J INVASIVE CARDIOL 2020;32(6):235-242. Epub 2020 May 20.
Key words: coronary angiogram, percutaneous coronary intervention, transcatheter aortic valve replacement
About half of transcatheter aortic valve replacement (TAVR) candidates have concomitant coronary artery disease,1 and a recent study reported a coronary event rate of ~10% at 2-year follow-up post TAVR.2 In addition, following the positive results of two randomized trials,3,4 the United States Food and Drug Administration recently expanded the indication of TAVR to patients considered at low surgical risk. Thus, TAVR will likely be implemented in younger patients with a much longer life expectancy compared with their moderate-to-high risk counterparts, which would indeed increase the likelihood of coronary events during their lifetime post TAVR. Therefore, ensuring the possibility of coronary access following TAVR is of high clinical relevance. However, the feasibility of coronary angiography and percutaneous coronary intervention (PCI) in patients previously treated with a transcatheter heart valve (THV) in aortic position remains unclear,1 and its evaluation needs to integrate the evolution of devices and the optimization of implantation techniques (including implantation depth). Coronary height, valve implantation depth, and bioprosthesis design are all variables that influence the interplay between the THV and coronary ostia. Moreover, the neo-sinus width will also dictate how easily the coronary arteries can be accessed, especially in valve-in-valve cases. All published studies on the subject to date consisted of feasibility studies, mainly including first- and second-generation THVs,1 with only one study describing the position of older-generation transcatheter bioprostheses in relation to coronary ostia in a small cohort of patients.5 The objectives of this study were: (1) to evaluate the position of (older- and newer-generation) balloon-expandable valves in relation to the coronary ostia using an angiographic- and computed tomography (CT)-based analysis; and (2) to determine the impact of valve position on coronary angiography/PCI feasibility and results.
Methods
A total of 820 patients who had severe symptomatic aortic stenosis and were treated with either the Sapien XT (n = 429) or Sapien 3 THV (n = 391) (Edwards Lifesciences) at our center from October, 2009 to June, 2019 were screened for eligibility in the angiographic and electrocardiography (ECG)-gated CT analysis. The main design characteristics and differences in the Sapien XT and Sapien 3 valves are presented in Table 1 and Figure 1.

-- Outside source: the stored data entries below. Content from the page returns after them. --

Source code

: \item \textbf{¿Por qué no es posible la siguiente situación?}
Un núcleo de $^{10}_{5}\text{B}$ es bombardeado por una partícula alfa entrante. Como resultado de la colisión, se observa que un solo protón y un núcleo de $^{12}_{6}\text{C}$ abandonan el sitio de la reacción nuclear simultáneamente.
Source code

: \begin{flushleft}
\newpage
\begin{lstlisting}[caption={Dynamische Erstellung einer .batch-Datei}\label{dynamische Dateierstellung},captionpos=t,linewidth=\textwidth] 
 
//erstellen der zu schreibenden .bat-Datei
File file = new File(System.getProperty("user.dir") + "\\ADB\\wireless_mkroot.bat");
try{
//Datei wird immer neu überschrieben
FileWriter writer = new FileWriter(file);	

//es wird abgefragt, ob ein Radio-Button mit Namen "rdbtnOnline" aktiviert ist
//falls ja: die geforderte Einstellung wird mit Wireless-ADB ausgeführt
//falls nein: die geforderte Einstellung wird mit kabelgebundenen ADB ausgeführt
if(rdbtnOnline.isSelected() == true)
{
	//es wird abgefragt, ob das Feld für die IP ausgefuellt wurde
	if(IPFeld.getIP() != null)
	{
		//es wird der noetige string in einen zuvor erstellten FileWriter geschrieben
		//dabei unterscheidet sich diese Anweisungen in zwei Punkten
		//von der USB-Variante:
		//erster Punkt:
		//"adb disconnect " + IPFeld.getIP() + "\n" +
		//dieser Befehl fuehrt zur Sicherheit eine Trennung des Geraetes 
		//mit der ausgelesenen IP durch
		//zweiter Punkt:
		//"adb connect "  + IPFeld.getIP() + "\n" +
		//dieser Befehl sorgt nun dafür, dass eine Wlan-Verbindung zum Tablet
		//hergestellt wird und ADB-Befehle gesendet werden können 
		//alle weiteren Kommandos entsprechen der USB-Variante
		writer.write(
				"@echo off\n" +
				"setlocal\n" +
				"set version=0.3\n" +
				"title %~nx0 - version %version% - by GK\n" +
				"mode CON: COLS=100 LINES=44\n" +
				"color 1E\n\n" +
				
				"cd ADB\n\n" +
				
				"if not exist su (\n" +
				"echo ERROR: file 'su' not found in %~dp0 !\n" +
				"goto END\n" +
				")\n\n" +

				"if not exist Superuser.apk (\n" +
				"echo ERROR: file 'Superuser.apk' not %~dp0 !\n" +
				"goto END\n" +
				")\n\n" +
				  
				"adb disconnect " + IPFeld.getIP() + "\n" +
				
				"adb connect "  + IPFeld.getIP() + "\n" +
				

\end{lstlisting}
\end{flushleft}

A total of 263 patients without final angiographic control or with inadequate angiography quality at the end of the TAVR procedure were excluded. In addition, we excluded 4 patients who had valve embolization or valve misplacement requiring a second THV. The final study group consisted of 553 patients in the angiographic analysis. All angiographies were reviewed by two experienced interventional cardiologists and all measurements were gathered in a dedicated database for analyses. The position of the THV with respect to the left coronary artery (LCA) and right coronary artery (RCA) ostia was assessed and the length of the stent frame above the LCA ostium was measured when appropriate. Valve position in regard to the coronary ostia was classified as either supraostial, at the ostial level, or infraostial, with the upper frame strut as the reference point (Figure 2). Total expanded valve height was also measured and implantation depth and length of the stent frame above the LCA ostium were presented in relative and absolute values (Figure 3). Finally, the orthogonal view of the THV at aortography rarely allowed an acceptable view of the RCA ostium, and RCA opacification was frequently suboptimal to assess the THV position with respect to the RCA ostium, which explained the limited number of measurements available concerning the THV position and RCA ostium (n = 99).

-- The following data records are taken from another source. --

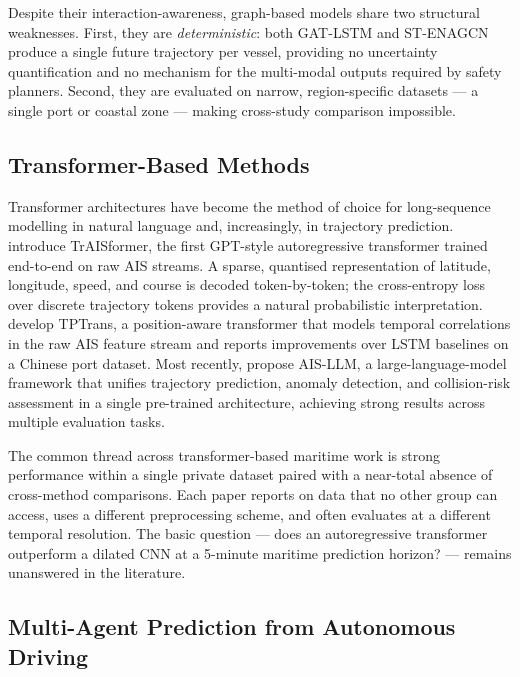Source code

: \documentclass[12pt, a4paper]{article}
\begin{document}
  Despite their interaction-awareness, graph-based models share two structural
  weaknesses.  First, they are \emph{deterministic}: both GAT-LSTM and ST-ENAGCN
  produce a single future trajectory per vessel, providing no uncertainty
  quantification and no mechanism for the multi-modal outputs required by safety
  planners.  Second, they are evaluated on narrow, region-specific datasets — a
  single port or coastal zone — making cross-study comparison impossible.

  \subsection{Transformer-Based Methods}

  Transformer architectures have become the method of choice for long-sequence
  modelling in natural language and, increasingly, in trajectory prediction.
  \citet{nguyen2021traisformer} introduce TrAISformer, the first GPT-style
  autoregressive transformer trained end-to-end on raw AIS streams.  A sparse,
  quantised representation of latitude, longitude, speed, and course is decoded
  token-by-token; the cross-entropy loss over discrete trajectory tokens provides
  a natural probabilistic interpretation.  \citet{wang2024tptrans} develop
  TPTrans, a position-aware transformer that models temporal correlations in the
  raw AIS feature stream and reports improvements over LSTM baselines on a Chinese
  port dataset.  Most recently, \citet{park2025aisllm} propose AIS-LLM, a
  large-language-model framework that unifies trajectory prediction, anomaly
  detection, and collision-risk assessment in a single pre-trained architecture,
  achieving strong results across multiple evaluation tasks.

  The common thread across transformer-based maritime work is strong performance
  within a single private dataset paired with a near-total absence of
  cross-method comparisons.  Each paper reports on data that no other group can
  access, uses a different preprocessing scheme, and often evaluates at a
  different temporal resolution.  The basic question — does an autoregressive
  transformer outperform a dilated CNN at a 5-minute maritime prediction horizon?
  — remains unanswered in the literature.

  \subsection{Multi-Agent Prediction from Autonomous Driving}
\end{document}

A total of 49 patients had an opportunistic ECG-gated CT available at a median of 5.8 months (interquartile range [IQR], 1.7-11.8 months) post TAVR. All CTs were reviewed by two experienced radiologists, and all measurements were gathered in a dedicated database for analyses. The native and contrast-enhanced CT datasets were transmitted to a dedicated CT workstation (Aquarius iNtuition, version 4.4.12; TeraRecon). CT measurements included implantation depth, position of the THV with respect to the LCA and RCA ostium, length of the stent frame above the coronary ostium, and the width of the neo-sinuses of Valsalva (Figure 4).
Patients who underwent coronary angiogram and/or PCI after TAVR were identified. Procedural characteristics, including the type and number of catheters used, injection selectivity, performance indicators, and PCI success rate were recorded and analyzed according to THV position with respect to the LCA ostia (infraostial vs ostial/supraostial).
Statistical analysis. Qualitative variables were expressed as number (percentage), and continuous data as mean (standard deviation) or median (IQR) according to variable distribution. Categorical variables were compared using the Chi-square test or Fisher’s exact test, as appropriate. Numerical variables were compared using the Student’s t-test or Mann-Whitney non-parametric U-test according to their distribution (assessed by the Kolmogorov-Smirnov test). Statistical analyses were performed with SAS, version 9.4 (SAS Institute).
Results
Angiographic analysis. The main patient and procedural characteristics, and angiographic findings are presented in Table 2. The Sapien XT and Sapien 3 valves represented 50.3% and 49.7% of the study population, respectively. Most TAVR procedures (67%) were performed through a transfemoral approach, and a valve-in-valve procedure was performed in 7% of patients. Assessment of the THV position regarding the LCA ostium was available in all patients, and assessments of implantation depth and THV position regarding the RCA ostium were obtained in 65% and 18% of patients, respectively.
Mean THV implantation depth was 5.9 ± 2.3 mm (32.5 ± 13.1% of the total device length). Regarding the LCA ostium, the top of the THV frame was infraostial in half of cases, while the valve totally covered the LCA ostium in 27% of patients, with a mean length of the valve stent frame above the ostium of 2.0 ± 2.0 mm (10.2 ± 10.1% of the total device length). The THV position regarding the RCA ostium was infraostial, ostial, and supraostial in 49%, 13%, and 38% of patients, respectively.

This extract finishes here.